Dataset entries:
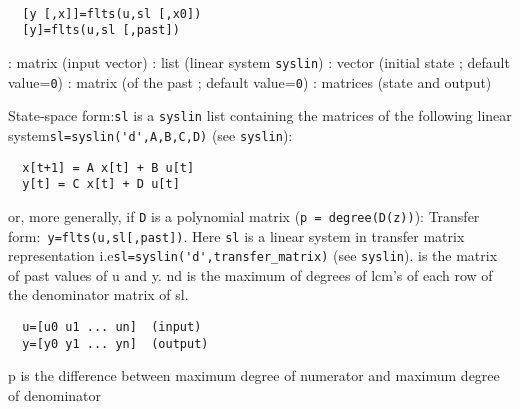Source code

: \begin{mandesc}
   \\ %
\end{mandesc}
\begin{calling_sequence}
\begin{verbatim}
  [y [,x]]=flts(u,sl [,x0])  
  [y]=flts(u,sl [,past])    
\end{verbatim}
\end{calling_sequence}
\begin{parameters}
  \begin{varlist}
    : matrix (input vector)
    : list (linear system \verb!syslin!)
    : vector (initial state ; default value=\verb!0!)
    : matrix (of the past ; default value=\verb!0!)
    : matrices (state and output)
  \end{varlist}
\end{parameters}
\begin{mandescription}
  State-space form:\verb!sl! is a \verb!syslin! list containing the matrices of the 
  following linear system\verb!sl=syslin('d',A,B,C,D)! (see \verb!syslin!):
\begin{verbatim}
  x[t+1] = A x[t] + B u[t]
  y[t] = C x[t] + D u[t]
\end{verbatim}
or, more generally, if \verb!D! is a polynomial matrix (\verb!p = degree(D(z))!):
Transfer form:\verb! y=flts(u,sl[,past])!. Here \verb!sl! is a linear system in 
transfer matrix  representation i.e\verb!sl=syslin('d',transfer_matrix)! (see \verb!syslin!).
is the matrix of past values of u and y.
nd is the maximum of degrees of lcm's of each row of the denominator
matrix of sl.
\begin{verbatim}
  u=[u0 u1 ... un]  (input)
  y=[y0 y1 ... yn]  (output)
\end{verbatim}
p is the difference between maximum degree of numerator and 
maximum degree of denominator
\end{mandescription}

## Required action
From the entries above, restate word for word the lines from the line containing "(state and output)" to the line containing "or, more generally, if", both ends included, and nothing more.

## Reply
    : matrices (state and output)
  \end{varlist}
\end{parameters}
\begin{mandescription}
  State-space form:\verb!sl! is a \verb!syslin! list containing the matrices of the 
  following linear system\verb!sl=syslin('d',A,B,C,D)! (see \verb!syslin!):
\begin{verbatim}
  x[t+1] = A x[t] + B u[t]
  y[t] = C x[t] + D u[t]
\end{verbatim}
or, more generally, if \verb!D! is a polynomial matrix (\verb!p = degree(D(z))!):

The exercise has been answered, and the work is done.